• Alan Hobart of the Pyms Gallery:
“The sale was well handled and had a good response. It’s another step as the market globalises. You have to admire the auctioneers and the artist for doing this.
“I don’t think it’ll damage dealers. How many dealers could have staged a one-artist show like this anyway?
“I’m also not sure it will lead to more artists consigning directly to auction – there have been artists before who have done so, it won’t change all that much.
“The contemporary boom could take money from other areas, but those are depleted anyway. It’s difficult to buy Old Masters and 17th and 18th century works. In the contemporary market, there’s a great deal more choice for buyers.”
• Alan Cristea, dealer in original and contemporary prints:
“The sale was unprecedented but I’m not concerned it will change much. I represent a lot of artists, but only a few artists, if any, could do what Damien has done.
“Damien’s celebrity factor helps prices soar. It was good for the market that the sale did well as it could have eroded confidence. But it won’t set a huge precedent and we won’t see prices doubling in the next round of auctions now that the Hirst sale did well.”

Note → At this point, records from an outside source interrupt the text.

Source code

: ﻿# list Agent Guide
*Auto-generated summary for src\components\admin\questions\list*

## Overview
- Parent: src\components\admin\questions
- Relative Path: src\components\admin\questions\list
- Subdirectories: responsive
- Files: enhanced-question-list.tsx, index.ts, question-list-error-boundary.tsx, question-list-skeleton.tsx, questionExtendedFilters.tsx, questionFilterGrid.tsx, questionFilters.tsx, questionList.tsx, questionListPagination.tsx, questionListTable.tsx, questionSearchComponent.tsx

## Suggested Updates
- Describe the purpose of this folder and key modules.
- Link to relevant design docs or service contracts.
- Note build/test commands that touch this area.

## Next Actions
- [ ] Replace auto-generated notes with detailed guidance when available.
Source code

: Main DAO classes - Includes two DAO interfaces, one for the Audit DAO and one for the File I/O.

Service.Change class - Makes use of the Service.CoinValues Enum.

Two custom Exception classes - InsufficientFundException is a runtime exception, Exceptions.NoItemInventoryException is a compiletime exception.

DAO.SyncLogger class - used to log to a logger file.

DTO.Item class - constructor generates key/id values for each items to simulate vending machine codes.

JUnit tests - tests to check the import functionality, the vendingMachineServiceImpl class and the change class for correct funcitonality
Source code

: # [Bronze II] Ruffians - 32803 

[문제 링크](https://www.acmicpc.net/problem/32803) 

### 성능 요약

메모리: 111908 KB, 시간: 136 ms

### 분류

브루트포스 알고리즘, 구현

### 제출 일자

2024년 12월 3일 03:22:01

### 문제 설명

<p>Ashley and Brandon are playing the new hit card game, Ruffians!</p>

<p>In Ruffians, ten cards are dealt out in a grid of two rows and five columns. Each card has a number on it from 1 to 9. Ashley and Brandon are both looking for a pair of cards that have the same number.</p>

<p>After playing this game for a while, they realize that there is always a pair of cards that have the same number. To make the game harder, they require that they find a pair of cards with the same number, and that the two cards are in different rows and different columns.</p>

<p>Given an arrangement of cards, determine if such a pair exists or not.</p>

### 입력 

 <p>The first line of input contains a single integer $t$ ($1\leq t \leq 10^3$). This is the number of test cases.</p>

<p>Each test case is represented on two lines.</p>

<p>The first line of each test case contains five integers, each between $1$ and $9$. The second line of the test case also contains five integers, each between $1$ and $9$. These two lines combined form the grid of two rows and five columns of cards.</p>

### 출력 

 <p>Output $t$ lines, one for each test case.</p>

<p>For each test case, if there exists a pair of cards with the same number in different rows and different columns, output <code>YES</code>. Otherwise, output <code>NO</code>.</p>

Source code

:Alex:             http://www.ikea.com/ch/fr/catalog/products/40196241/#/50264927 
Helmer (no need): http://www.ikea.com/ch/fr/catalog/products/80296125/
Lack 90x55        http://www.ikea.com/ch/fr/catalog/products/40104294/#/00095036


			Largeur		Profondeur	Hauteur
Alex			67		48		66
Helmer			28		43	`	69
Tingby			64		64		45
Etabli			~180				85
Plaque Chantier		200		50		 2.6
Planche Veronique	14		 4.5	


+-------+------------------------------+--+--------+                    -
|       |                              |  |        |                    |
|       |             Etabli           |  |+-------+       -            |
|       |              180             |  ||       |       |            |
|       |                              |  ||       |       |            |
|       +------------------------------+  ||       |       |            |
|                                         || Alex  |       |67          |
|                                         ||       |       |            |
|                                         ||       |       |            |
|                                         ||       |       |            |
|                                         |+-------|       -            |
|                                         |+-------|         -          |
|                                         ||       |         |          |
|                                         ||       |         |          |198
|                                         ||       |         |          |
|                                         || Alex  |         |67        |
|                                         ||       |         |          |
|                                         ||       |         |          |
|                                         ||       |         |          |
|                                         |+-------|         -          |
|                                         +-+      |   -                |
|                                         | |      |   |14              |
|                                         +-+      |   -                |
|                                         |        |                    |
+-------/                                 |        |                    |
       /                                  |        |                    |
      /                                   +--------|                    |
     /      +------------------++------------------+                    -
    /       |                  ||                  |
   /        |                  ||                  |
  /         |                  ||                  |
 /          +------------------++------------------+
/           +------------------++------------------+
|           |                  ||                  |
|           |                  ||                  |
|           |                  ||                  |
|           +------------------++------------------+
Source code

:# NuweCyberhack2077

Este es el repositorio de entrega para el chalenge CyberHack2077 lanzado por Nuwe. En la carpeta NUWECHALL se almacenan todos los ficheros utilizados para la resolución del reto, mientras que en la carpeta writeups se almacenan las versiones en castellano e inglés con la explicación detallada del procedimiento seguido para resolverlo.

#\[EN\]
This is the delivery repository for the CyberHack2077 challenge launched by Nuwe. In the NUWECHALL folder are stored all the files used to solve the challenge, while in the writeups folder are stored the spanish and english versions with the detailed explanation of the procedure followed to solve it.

• Adrian Mibus, director of Whitford Fine Art:
“If another artist did this without Hirst’s celebrity status, it would flop. This was a test, but it won’t continue. I doubt we’ll see a repeat of this sale.
“The auctioneers have no doubt looked at their client list and realised they could sell over 200 works by Hirst. It was obvious they trying to appeal to Russian, Indian and Arab buyers.
“Auctioneers have been encroaching bit by bit onto dealers’ territory. With this sale there is no doubt an even greater conflict of interest as it is difficult to define what is the status of the auction house. They are more than simply auctioneers here.”